Covering Durbin’s flank was Senator Miller, introducing a bill to bar banks from charging exit fees on people taking Durbin up on his challenge and closing their accounts. According to Miller:
“As megabanks flirt with menus of new fees, an increasing number of Americans will want to switch banks. That is the way things work in a competitive free market, as unrepentant banks are still trying to rake in vulgar profits.”
I know that Bank of America is only headquartered in Miller’s home state of North Carolina, but perhaps he’s missed out on recent news. BOA reported a net loss in 2010 of $2.2 billion. Its profits for the first quarter of this year missed projections and were off 36% from the first quarter of 2010. It posted a net loss of $3.1 billion in the second quarter of this year, and its revenues dropped 54% versus the same period last year. In August, BOA had to be propped up with a $5 billion cash infusion from Warren Buffett. It is now in the process of laying off as many as 40,000 employees, a figure cited as a major contributing factor in last month showing the highest planned layoffs since April 2009.
I guess if you’re in better shape than Solyndra, that counts as “vulgar” profits in Miller’s world.
At issue is a Durbin-sponsored amendment to the Dodd-Frank bill capping the transaction charges (so-called “swipe fees”) banks and credit card companies charge retailers every time their card is used.

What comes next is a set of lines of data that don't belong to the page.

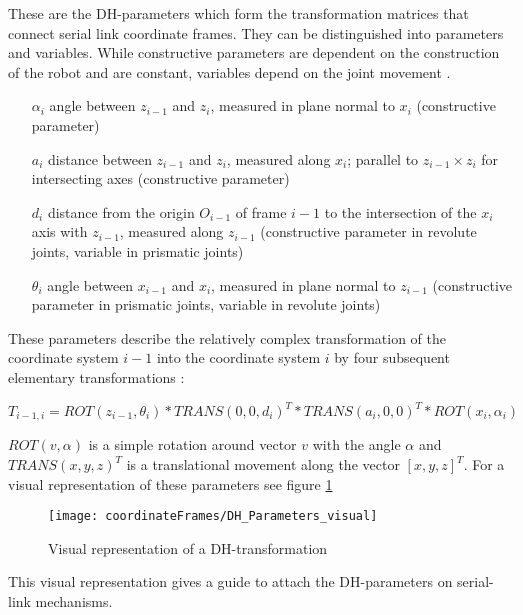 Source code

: These are the \ac{DH}-parameters which form the transformation matrices that connect serial link coordinate frames. They can be distinguished into parameters and variables. While constructive parameters are dependent on the construction of the robot and are constant, variables depend on the joint movement \cite{FwdInvAnalysRobManip} \cite{ConstantinForwardKA} \cite{DenavitHartenbergKonventionen}.

\begin{enumerate}[label=\emph{\arabic*)}]
	\item[$\alpha_i$] angle between $z_{i-1}$ and $z_i$, measured in plane normal to $x_i$ (constructive parameter)
	\item[$a_i$] distance between $z_{i-1}$ and $z_i$, measured along $x_i$; parallel to $z_{i-1} \times z_i$ for intersecting axes (constructive parameter)
	\item[$d_i$] distance from the origin $O_{i-1}$ of frame $i-1$ to the intersection of the $x_i$ axis with $z_{i-1}$, measured along $z_{i-1}$ (constructive parameter in revolute joints, variable in prismatic joints)
	\item[$\theta_i$] angle between $x_{i-1}$ and $x_i$, measured in plane normal to $z_{i-1}$ (constructive parameter in prismatic joints, variable in revolute joints)
\end{enumerate}

These parameters describe the relatively complex transformation of the coordinate system $i-1$ into the coordinate system $i$ by four subsequent elementary transformations \cite{allgInvKin}:

\begin{equation} \label{eq:DH-Transform}
T_{i-1,i}=ROT(z_{i-1}, \theta_i) * TRANS(0,0,d_i)^T * TRANS(a_i,0,0)^T * ROT(x_i,\alpha_i)
\end{equation}

$ROT(v,\alpha)$ is a simple rotation around vector $v$ with the angle $\alpha$ and $TRANS(x,y,z)^T$ is a translational movement along the vector $[x,y,z]^T$. For a visual representation of these parameters see figure \ref{fig:DH_Parameters_visual} 

\begin{figure}[H]
	\texttt{[image: coordinateFrames/DH\_Parameters\_visual]}
	\caption{Visual representation of a \ac{DH}-transformation}
	\label{fig:DH_Parameters_visual}
\end{figure}

This visual representation gives a guide to attach the \ac{DH}-parameters on serial-link mechanisms.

Despite the universal market acceptance of these fees, Durbin in his infinite wisdom decided they were too high and needed to be capped through force of federal regulation by the Federal Reserve. As enacted by the Fed, the Durbin Amendment, which takes effect this month, caps those transaction fees at a maximum of 24 cents each. It is estimated that the cap will reduce bank revenues by nearly $10 billion annually.
Predictably, banks like Bank of America have responded by shifting that cost to their customers through a $5 monthly usage fee. This is exactly what they and everyone else told Durbin would happen when he was pushing his amendment. But no matter, we must regulate, regulate, regulate, and damn the consequences.
The irony here is that BOA’s situation and the monthly fee that prompted Durbin to call for a nationwide boycott are the result of policies and regulations imposed by the Left, including Durbin himself. As I’ve discussed here and here, the problems in the banking industry that led to the TARP bailout and ultimately the overreaching oversight of Dodd-Frank were caused by regulations compelling banks like BOA to make high-risk home loans to people who wouldn’t have qualified under normal risk-assessment protocols. And with the Left having regulated banks onto fiscal thin ice, Durbin himself handed them an anvil by artificially capping the fees they can charge, rather than allowing the market to determine the economically efficient distribution of capital.
So what we have is a situation created by Leftist regulation in the first instance, made worse by additional regulation, and then we have one of the authors of the very regulation causing the immediate problem going on the attack when BOA tries to defend itself.
In this time of desperate need to focus on creating (or at least saving) jobs, the disconnect with the actions of people like Durbin and Miller is deafening. BOA presently employs approximately 280,000 people. Here we have a major employer of people struggling, and Durbin and Miller are basically holding a pillow over its face.
This is how we focus on creating jobs?